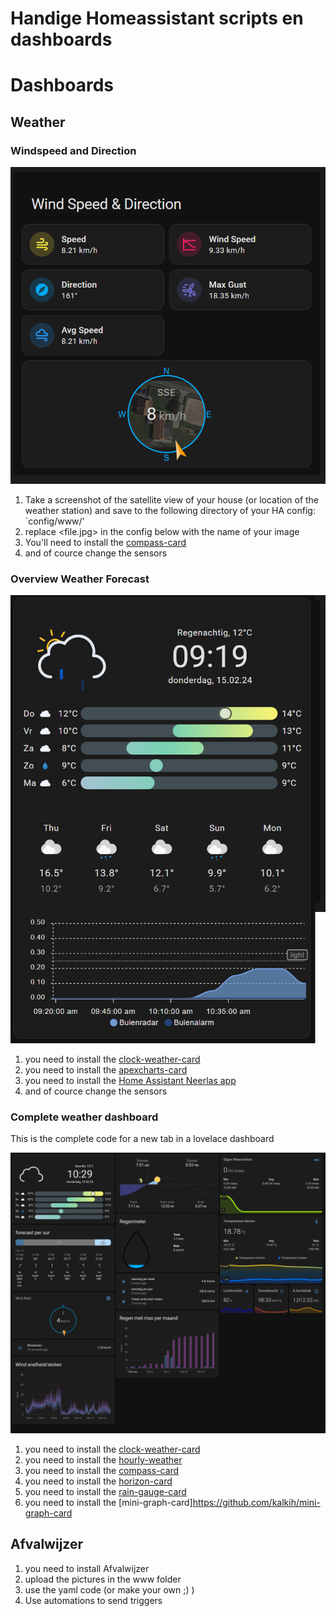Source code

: # Handige Homeassistant scripts en dashboards


# Dashboards

## Weather

### Windspeed and Direction

![windspeed and direction](/Dashboards/LoveLace/Weather/Windspeed_and_direction.png "windspeed and direction")

1. Take a screenshot of the satellite view of your house (or location of the weather station) and save to the following directory of your HA config: `config/www/'
2. replace <file.jpg> in the config below with the name of your image
3. You'll need to install the [compass-card](https://github.com/tomvanswam/compass-card)
4. and of cource change the sensors

### Overview Weather Forecast

![overview weather forecast](/Dashboards/LoveLace/Weather/Overview_Weather_forecast.png "overview weather forecast")

1. you need to install the [clock-weather-card](https://github.com/pkissling/clock-weather-card)
2. you need to install the [apexcharts-card](https://github.com/RomRider/apexcharts-card)
3. you need to install the [Home Assistant Neerlas app](https://github.com/aex351/home-assistant-neerslag-app)
4. and of cource change the sensors

### Complete weather dashboard

This is the complete code for a new tab in a lovelace dashboard

![complete weather dashboard](/Dashboards/LoveLace/Weather/Complete_weather_dashboard.png "complete weather dashboard")

1. you need to install the [clock-weather-card](https://github.com/pkissling/clock-weather-card)
2. you need to install the [hourly-weather](https://github.com/decompil3d/lovelace-hourly-weather)
3. you need to install the [compass-card](https://github.com/tomvanswam/compass-card)
4. you need to install the [horizon-card](https://github.com/rejuvenate/lovelace-horizon-card/)
5. you need to install the [rain-gauge-card](https://github.com/t1gr0u/rain-gauge-card)
6. you need to install the [mini-graph-card]https://github.com/kalkih/mini-graph-card


## Afvalwijzer

1. you need to install Afvalwijzer
2. upload the pictures in the www folder
3. use the yaml code (or make your own ;) )
4. Use automations to send triggers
——————
- **About this task**: The job is to copy each line from the material above that holds the word "install".

- **Output for this exercise**:
3. You'll need to install the [compass-card](https://github.com/tomvanswam/compass-card)
1. you need to install the [clock-weather-card](https://github.com/pkissling/clock-weather-card)
2. you need to install the [apexcharts-card](https://github.com/RomRider/apexcharts-card)
3. you need to install the [Home Assistant Neerlas app](https://github.com/aex351/home-assistant-neerslag-app)
1. you need to install the [clock-weather-card](https://github.com/pkissling/clock-weather-card)
2. you need to install the [hourly-weather](https://github.com/decompil3d/lovelace-hourly-weather)
3. you need to install the [compass-card](https://github.com/tomvanswam/compass-card)
4. you need to install the [horizon-card](https://github.com/rejuvenate/lovelace-horizon-card/)
5. you need to install the [rain-gauge-card](https://github.com/t1gr0u/rain-gauge-card)
6. you need to install the [mini-graph-card]https://github.com/kalkih/mini-graph-card
1. you need to install Afvalwijzer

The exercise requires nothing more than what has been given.